Experimental Investigation of the Direct Shear Strength Parameters of Compacted Snow
Abstract. Compacted snow is utilized as a building material in various construction and engineering applications across global high-latitude regions. For the safety assessment of snow and ice structures in cold regions, cohesion and internal friction angle are key shear strength parameters for compacted snow. This study investigates 69 test conditions, considering variations in initial density, sintering time, and sintering temperature. Using direct shear tests, the variation patterns of the shear strength of compacted (machine-made) snow under normal pressures below 100 kPa were analyzed. Results show that under high sintering degree conditions and low normal pressures, the shear stress–displacement curve tends to exhibit strain softening. As initial density increases from 450 to 650 kg·m-3;, both cohesion and internal friction angle increase linearly. With sintering time increasing from 0 to 60 days, cohesion first rises and then falls, while the internal friction angle steadily decreases. As sintering temperature decreases from -5 to -25 °C, cohesion decreases, whereas the internal friction angle increases slightly. A Genetic Algorithm-Back Propagation (GA-BP) neural network was employed to develop a predictive model for shear strength parameters, providing benchmark values for cohesion and internal friction angle under various conditions. These benchmarks can be adaptively adjusted when additional influencing factors require consideration. This study provides essential strength parameters for the design and construction of compacted snow structures and offers a framework for accounting for the influence of other factors on these parameters.
Experimental Investigation of the Direct Shear Strength Parameters of Compacted Snow
By Haifeng Huo, Hui Xu, Jixiu Wu, Tao Li, Jingjin Liu, Enzhao Xiao and Xueyuan Tang
Summary
This paper presents an experimental setup to investigate the shear strength parameters of compacted snow. It also proposes a methodology for preparing compacted snow samples with distinct parameters, including initial density, sintering time, and sintering temperature. Using their apparatus, the authors obtained shear stress–displacement curves for samples under different normal loads. From these curves, they derived the shear strength based on the peak shear stress when present, or at a fixed displacement of 4 mm when no peak was observed. They also calculated the internal friction angle and cohesion using a Mohr–Coulomb relationship. Finally, the authors proposed a neural network to predict the shear parameters based on the four tested variables.

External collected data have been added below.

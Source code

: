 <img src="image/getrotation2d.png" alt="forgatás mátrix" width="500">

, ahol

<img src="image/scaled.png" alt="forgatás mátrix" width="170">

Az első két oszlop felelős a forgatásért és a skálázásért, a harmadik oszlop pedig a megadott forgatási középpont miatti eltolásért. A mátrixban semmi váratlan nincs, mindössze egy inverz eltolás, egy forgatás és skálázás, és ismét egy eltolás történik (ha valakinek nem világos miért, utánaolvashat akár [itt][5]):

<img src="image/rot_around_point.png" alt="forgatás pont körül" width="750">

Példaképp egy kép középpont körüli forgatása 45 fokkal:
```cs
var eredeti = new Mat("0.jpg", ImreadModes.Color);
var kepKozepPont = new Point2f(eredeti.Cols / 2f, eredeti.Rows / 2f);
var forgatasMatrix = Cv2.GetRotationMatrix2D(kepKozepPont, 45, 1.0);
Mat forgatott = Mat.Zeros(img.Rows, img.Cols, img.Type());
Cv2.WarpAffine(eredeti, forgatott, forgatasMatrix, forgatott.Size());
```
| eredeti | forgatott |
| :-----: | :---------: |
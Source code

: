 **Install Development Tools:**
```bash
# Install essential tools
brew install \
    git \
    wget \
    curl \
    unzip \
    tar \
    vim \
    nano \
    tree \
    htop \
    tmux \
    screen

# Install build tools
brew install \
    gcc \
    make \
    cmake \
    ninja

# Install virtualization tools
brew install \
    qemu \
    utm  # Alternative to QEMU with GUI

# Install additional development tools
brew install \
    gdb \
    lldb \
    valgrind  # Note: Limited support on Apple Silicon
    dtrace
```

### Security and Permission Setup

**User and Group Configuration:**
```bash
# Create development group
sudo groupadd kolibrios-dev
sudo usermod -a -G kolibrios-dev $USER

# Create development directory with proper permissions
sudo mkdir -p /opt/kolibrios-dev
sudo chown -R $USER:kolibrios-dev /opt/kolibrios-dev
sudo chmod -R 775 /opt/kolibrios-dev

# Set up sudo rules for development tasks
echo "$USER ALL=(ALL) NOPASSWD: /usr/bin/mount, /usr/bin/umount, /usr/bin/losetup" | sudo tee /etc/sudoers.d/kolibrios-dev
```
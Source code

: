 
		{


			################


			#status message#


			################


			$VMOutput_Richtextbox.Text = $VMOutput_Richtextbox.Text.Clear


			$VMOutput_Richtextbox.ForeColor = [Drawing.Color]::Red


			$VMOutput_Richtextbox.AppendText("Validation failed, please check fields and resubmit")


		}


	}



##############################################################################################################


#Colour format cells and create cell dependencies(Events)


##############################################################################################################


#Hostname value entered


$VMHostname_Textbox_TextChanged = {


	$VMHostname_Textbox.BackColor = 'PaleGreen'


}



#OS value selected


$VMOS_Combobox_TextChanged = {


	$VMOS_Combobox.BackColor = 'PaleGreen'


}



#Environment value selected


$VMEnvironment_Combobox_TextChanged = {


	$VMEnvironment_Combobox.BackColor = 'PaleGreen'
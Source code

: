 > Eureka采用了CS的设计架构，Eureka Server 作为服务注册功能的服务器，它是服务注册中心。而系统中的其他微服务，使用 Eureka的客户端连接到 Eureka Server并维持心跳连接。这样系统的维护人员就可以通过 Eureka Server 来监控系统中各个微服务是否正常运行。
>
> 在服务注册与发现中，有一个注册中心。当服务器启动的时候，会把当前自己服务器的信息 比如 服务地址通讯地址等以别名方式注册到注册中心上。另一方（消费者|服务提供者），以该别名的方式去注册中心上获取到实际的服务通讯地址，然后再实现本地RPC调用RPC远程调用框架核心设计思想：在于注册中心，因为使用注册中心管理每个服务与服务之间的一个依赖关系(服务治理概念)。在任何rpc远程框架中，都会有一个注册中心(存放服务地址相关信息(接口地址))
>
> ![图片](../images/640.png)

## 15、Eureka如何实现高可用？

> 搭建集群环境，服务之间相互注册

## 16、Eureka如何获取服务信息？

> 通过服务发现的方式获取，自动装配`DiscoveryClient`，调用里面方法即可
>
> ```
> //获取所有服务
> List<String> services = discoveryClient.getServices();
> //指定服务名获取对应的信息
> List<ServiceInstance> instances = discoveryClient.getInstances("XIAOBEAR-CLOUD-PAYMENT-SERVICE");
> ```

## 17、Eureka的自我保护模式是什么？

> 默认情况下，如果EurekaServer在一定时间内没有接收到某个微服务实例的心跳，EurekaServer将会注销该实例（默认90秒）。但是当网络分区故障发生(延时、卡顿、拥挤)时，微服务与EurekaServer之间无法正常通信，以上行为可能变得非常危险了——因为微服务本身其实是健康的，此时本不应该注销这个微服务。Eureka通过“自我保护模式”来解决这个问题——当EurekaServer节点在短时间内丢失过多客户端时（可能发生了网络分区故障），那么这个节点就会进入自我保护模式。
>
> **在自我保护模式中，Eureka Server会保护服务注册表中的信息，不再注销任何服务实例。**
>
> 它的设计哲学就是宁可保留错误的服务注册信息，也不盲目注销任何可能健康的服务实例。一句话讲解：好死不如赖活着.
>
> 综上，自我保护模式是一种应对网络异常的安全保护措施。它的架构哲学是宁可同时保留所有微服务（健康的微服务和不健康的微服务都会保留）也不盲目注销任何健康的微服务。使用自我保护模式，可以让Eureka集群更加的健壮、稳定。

The paper is generally well written, and the methodology appears appropriate for the research question. While the novelty of the work is limited, the measurements and dataset produced in this study are valuable and warrant publication. My main concern is the choice of a neural network to predict a relatively simple relationship using only four variables. This choice seems driven more by popularity than by scientific necessity, especially since it is neither justified nor discussed. In addition, the discussion section would benefit from deeper analysis, as it currently reads like a list of bullet points. It may also be useful to add a dedicated section addressing the limitations and biases of the study, and how these may influence the results.
Major Comment:
Specific comments (line number)
63: Which studies? A few references are required here as it is the base of the novelty of the study.

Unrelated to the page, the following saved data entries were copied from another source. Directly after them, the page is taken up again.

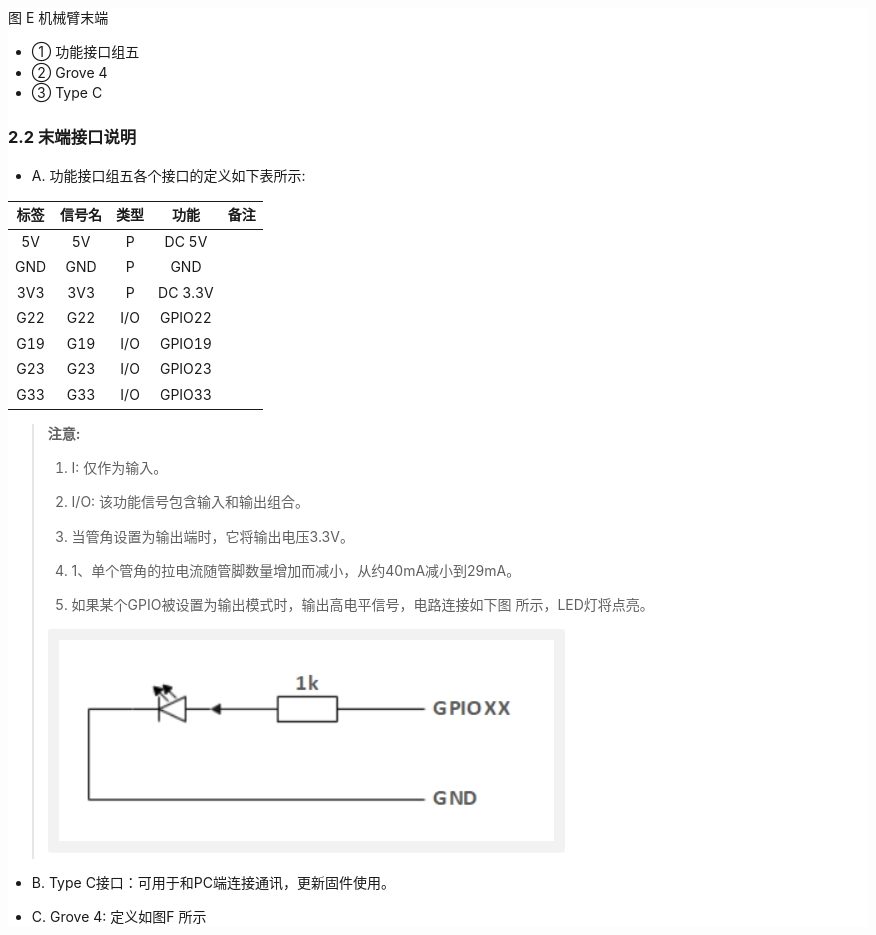   图 E 机械臂末端
  - ① 功能接口组五
  - ② Grove 4
  - ③ Type C

### 2.2 末端接口说明

* A. 功能接口组五各个接口的定义如下表所示:

| 标签 | 信号名 | 类型 | 功能 | 备注 |
| :---: | :----: | :--: | :------: | :----: |
| 5V | 5V | P | DC 5V |  |
| GND | GND | P | GND |  |
| 3V3 | 3V3 | P | DC 3.3V |  |
| G22 | G22 | I/O | GPIO22 |  |
| G19 | G19 | I/O | GPIO19 |  |
| G23 | G23 | I/O | GPIO23 |  |
| G33 | G33 | I/O | GPIO33 |  |

> **注意:** 
> 1. I: 仅作为输入。
> 
> 2. I/O: 该功能信号包含输入和输出组合。
> 
> 3. 当管角设置为输出端时，它将输出电压3.3V。
> 
> 4. 1、单个管角的拉电流随管脚数量增加而减小，从约40mA减小到29mA。
> 
> 5. 如果某个GPIO被设置为输出模式时，输出高电平信号，电路连接如下图 所示，LED灯将点亮。
> 
> ![GPIO](../../resources/1-ProductInformation/2.ProductParameter/GPIO.png)
> 

* B. Type C接口：可用于和PC端连接通讯，更新固件使用。

* C. Grove 4: 定义如图F 所示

Specific comments (line numbers)
74–75: Is there any reference for this process?
89: What is the resulting sow grain type, I’m guessing rounding grains or facets but was this observed? What exactly is meant by a natural sintering environment? Does this refer to isolating the sample from the surrounding air in the cold room? If possible, add a photo to Figure 1.
Table 1: Please define σ as the other variables.

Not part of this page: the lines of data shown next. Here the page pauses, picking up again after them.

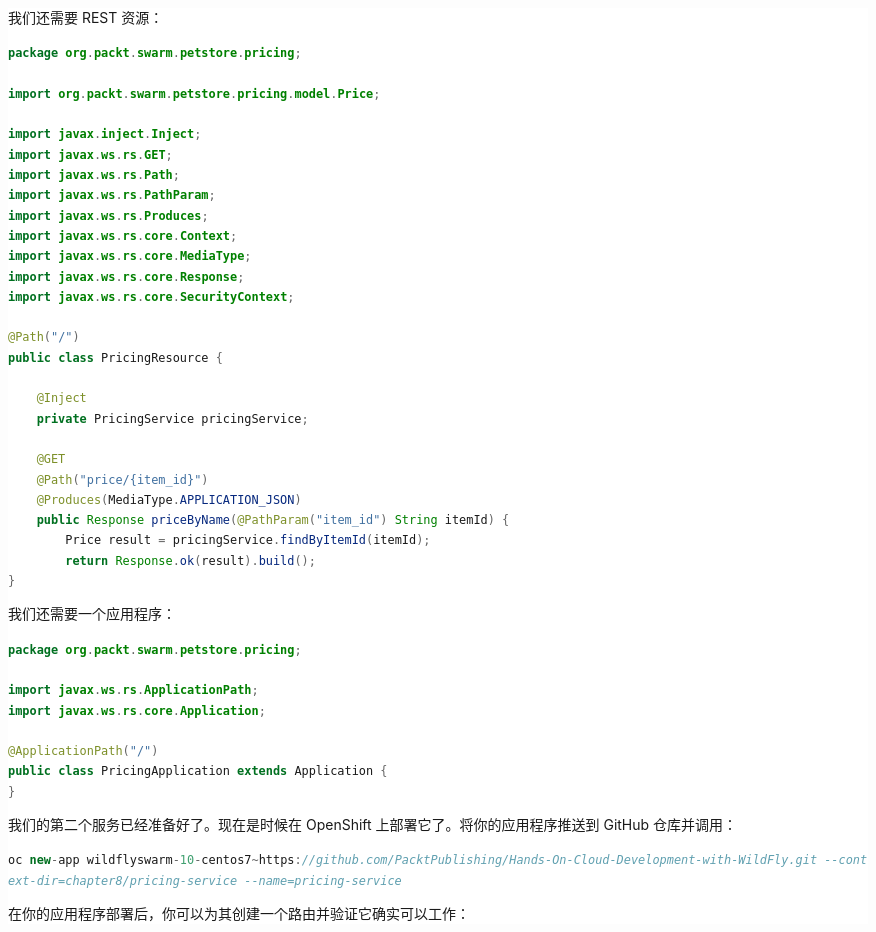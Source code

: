 我们还需要 REST 资源：

```java
package org.packt.swarm.petstore.pricing;

import org.packt.swarm.petstore.pricing.model.Price;

import javax.inject.Inject;
import javax.ws.rs.GET;
import javax.ws.rs.Path;
import javax.ws.rs.PathParam;
import javax.ws.rs.Produces;
import javax.ws.rs.core.Context;
import javax.ws.rs.core.MediaType;
import javax.ws.rs.core.Response;
import javax.ws.rs.core.SecurityContext;

@Path("/")
public class PricingResource {

    @Inject
    private PricingService pricingService;

    @GET
    @Path("price/{item_id}")
    @Produces(MediaType.APPLICATION_JSON)
    public Response priceByName(@PathParam("item_id") String itemId) {
        Price result = pricingService.findByItemId(itemId);
        return Response.ok(result).build();
}
```

我们还需要一个应用程序：

```java
package org.packt.swarm.petstore.pricing;

import javax.ws.rs.ApplicationPath;
import javax.ws.rs.core.Application;

@ApplicationPath("/")
public class PricingApplication extends Application {
}
```

我们的第二个服务已经准备好了。现在是时候在 OpenShift 上部署它了。将你的应用程序推送到 GitHub 仓库并调用：

```java
oc new-app wildflyswarm-10-centos7~https://github.com/PacktPublishing/Hands-On-Cloud-Development-with-WildFly.git --context-dir=chapter8/pricing-service --name=pricing-service

```

在你的应用程序部署后，你可以为其创建一个路由并验证它确实可以工作：
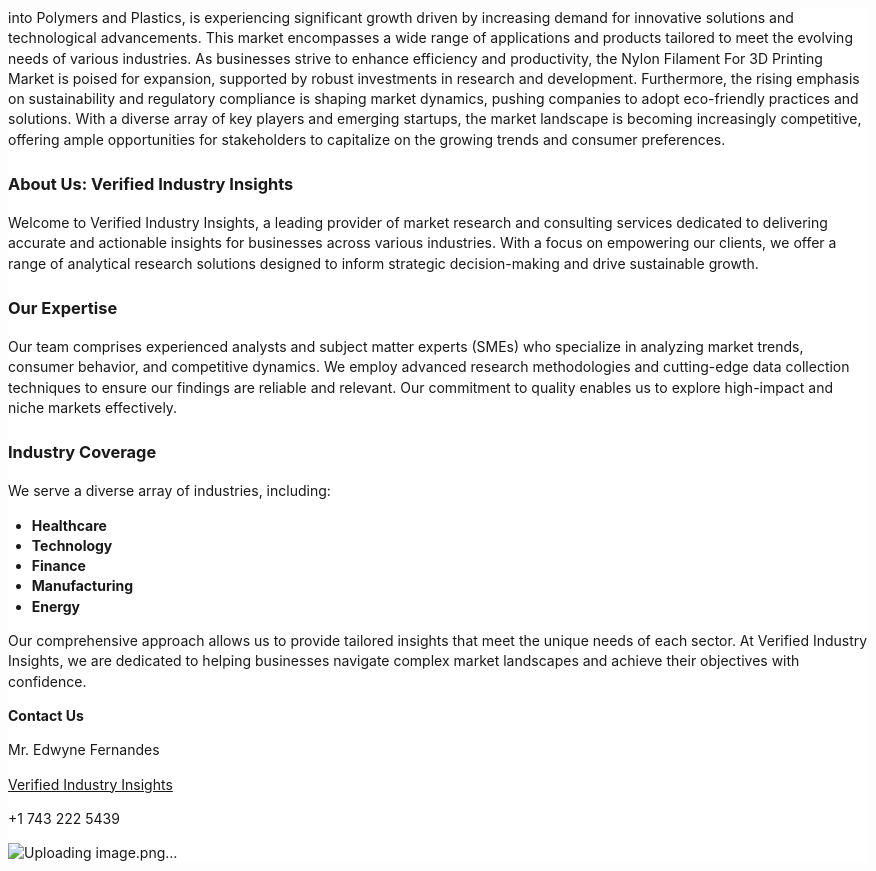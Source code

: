 into Polymers and Plastics, is experiencing significant growth driven by increasing demand for innovative solutions and technological advancements. This market encompasses a wide range of applications and products tailored to meet the evolving needs of various industries. As businesses strive to enhance efficiency and productivity, the Nylon Filament For 3D Printing Market is poised for expansion, supported by robust investments in research and development. Furthermore, the rising emphasis on sustainability and regulatory compliance is shaping market dynamics, pushing companies to adopt eco-friendly practices and solutions. With a diverse array of key players and emerging startups, the market landscape is becoming increasingly competitive, offering ample opportunities for stakeholders to capitalize on the growing trends and consumer preferences.</p><h3>About Us: Verified Industry Insights</h3><p>Welcome to Verified Industry Insights, a leading provider of market research and consulting services dedicated to delivering accurate and actionable insights for businesses across various industries. With a focus on empowering our clients, we offer a range of analytical research solutions designed to inform strategic decision-making and drive sustainable growth.</p><h3>Our Expertise</h3><p>Our team comprises experienced analysts and subject matter experts (SMEs) who specialize in analyzing market trends, consumer behavior, and competitive dynamics. We employ advanced research methodologies and cutting-edge data collection techniques to ensure our findings are reliable and relevant. Our commitment to quality enables us to explore high-impact and niche markets effectively.</p><h3>Industry Coverage</h3><p>We serve a diverse array of industries, including:</p><ul><li><strong>Healthcare</strong></li><li><strong>Technology</strong></li><li><strong>Finance</strong></li><li><strong>Manufacturing</strong></li><li><strong>Energy</strong></li></ul><p>Our comprehensive approach allows us to provide tailored insights that meet the unique needs of each sector. At Verified Industry Insights, we are dedicated to helping businesses navigate complex market landscapes and achieve their objectives with confidence.</p><p><strong>Contact Us</strong></p><p>Mr. Edwyne Fernandes</p><p><a href="https://www.verifiedindustryinsights.com/">Verified Industry Insights</a></p><p>+1 743 222 5439</p>
![Uploading image.png…]()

Figure 6: Please add the symbol definitions so the figure can be understood on its own.
157: This result is interesting, as lower densities closer to natural compacted snow often exhibit peak strain-softening. Why was 650 kg/m³ used for sintering time tests and 550 kg/m³ for sintering temperature tests?
177: “…and increases again after 250 kg/m³.”
Figure 11: Why is the density plotted with a dashed line while the other curves are solid? You should consider using dashed lines for all curves, since no observations exist outside the measured points and no analytical fit is provided.
Section 4: Why use a neural network? It seems excessive for a four-variable input and a relatively simple interaction between variables.
284: Rephrase the sentence so it is clear that you compared the shear strength with all the other input variables.
337-339: Can you compare with other studies for your “low density”? It is surprising to me that you have no softening peak with lower densities that are closer to natural snow. Maybe discuss the influence of the other parameters on that matter (sintering time chose = 5 days).